#### [Source texts of formatted documents]
^^^^^^^^

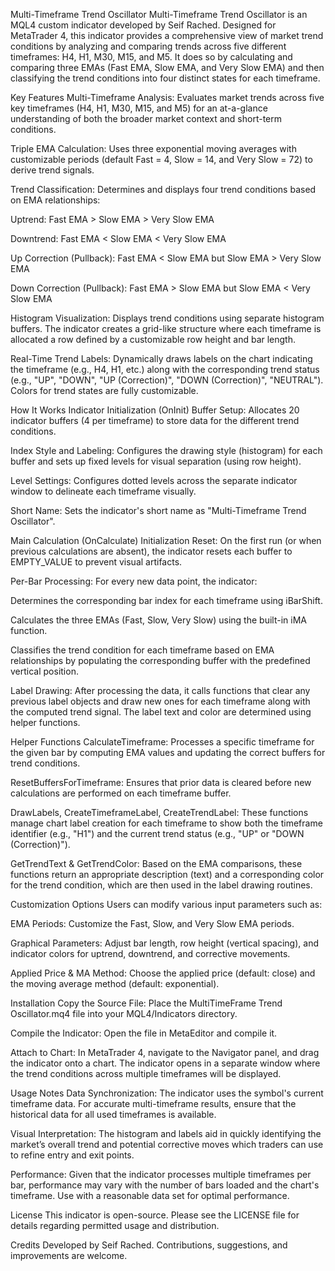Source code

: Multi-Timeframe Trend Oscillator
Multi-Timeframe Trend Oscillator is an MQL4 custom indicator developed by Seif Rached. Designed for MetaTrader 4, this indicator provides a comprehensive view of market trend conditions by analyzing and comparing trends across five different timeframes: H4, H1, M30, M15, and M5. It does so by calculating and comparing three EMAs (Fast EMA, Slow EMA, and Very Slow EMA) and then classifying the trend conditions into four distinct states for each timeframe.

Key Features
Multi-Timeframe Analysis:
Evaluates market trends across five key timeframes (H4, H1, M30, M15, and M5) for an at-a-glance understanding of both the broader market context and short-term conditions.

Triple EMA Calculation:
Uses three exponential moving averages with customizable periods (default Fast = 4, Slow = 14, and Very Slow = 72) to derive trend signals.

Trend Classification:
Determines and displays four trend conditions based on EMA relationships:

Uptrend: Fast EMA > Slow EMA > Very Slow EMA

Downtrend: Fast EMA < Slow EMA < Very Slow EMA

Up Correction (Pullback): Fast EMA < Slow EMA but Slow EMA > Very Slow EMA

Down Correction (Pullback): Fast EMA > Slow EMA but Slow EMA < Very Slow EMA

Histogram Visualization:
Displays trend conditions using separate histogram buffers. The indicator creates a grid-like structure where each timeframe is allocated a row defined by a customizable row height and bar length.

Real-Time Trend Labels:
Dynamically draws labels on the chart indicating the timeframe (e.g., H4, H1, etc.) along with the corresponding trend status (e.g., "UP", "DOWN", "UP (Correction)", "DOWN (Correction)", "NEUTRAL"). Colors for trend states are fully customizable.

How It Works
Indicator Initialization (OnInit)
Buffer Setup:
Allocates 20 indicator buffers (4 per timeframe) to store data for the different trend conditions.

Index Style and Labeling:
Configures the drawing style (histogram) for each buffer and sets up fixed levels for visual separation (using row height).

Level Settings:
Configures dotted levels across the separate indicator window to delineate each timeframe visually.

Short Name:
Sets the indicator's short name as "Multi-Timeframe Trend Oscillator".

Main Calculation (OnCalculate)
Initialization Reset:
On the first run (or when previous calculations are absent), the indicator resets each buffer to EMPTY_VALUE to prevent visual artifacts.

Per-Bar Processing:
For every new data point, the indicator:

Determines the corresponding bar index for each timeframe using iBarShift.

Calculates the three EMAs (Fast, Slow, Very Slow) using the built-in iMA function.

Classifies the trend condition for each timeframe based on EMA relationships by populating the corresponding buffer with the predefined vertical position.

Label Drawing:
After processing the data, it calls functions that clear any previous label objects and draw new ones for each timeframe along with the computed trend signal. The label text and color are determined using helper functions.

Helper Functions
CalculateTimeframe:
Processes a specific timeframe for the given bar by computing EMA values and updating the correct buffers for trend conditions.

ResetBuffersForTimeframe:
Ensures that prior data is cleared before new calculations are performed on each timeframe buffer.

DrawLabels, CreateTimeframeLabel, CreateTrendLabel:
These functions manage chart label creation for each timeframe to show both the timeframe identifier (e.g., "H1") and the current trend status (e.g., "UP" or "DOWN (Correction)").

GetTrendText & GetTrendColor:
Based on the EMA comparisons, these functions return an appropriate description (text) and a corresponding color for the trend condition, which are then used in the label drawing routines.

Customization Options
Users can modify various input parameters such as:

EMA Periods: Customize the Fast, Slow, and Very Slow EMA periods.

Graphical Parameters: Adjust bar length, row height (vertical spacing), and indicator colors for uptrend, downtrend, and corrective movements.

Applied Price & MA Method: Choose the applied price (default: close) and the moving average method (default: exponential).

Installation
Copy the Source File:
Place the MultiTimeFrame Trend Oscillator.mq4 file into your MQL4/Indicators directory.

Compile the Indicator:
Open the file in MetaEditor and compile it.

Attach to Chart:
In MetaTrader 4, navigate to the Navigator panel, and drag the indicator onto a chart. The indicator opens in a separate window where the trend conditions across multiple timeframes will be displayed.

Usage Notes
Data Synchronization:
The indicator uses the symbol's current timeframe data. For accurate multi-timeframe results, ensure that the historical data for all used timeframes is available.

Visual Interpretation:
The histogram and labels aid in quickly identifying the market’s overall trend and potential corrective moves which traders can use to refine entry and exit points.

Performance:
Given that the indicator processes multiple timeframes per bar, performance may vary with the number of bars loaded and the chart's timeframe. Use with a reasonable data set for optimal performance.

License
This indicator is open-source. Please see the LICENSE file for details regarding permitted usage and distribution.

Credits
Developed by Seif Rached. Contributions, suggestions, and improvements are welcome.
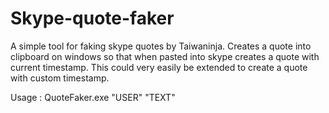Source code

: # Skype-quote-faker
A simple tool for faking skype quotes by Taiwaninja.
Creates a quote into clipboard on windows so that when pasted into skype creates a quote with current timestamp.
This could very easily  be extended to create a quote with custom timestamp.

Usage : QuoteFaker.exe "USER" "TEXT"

^^^^^^^^

#### [Work to complete]
Extract every line above that contains the word "vertical".

#### [Your response]
Classifies the trend condition for each timeframe based on EMA relationships by populating the corresponding buffer with the predefined vertical position.
Graphical Parameters: Adjust bar length, row height (vertical spacing), and indicator colors for uptrend, downtrend, and corrective movements.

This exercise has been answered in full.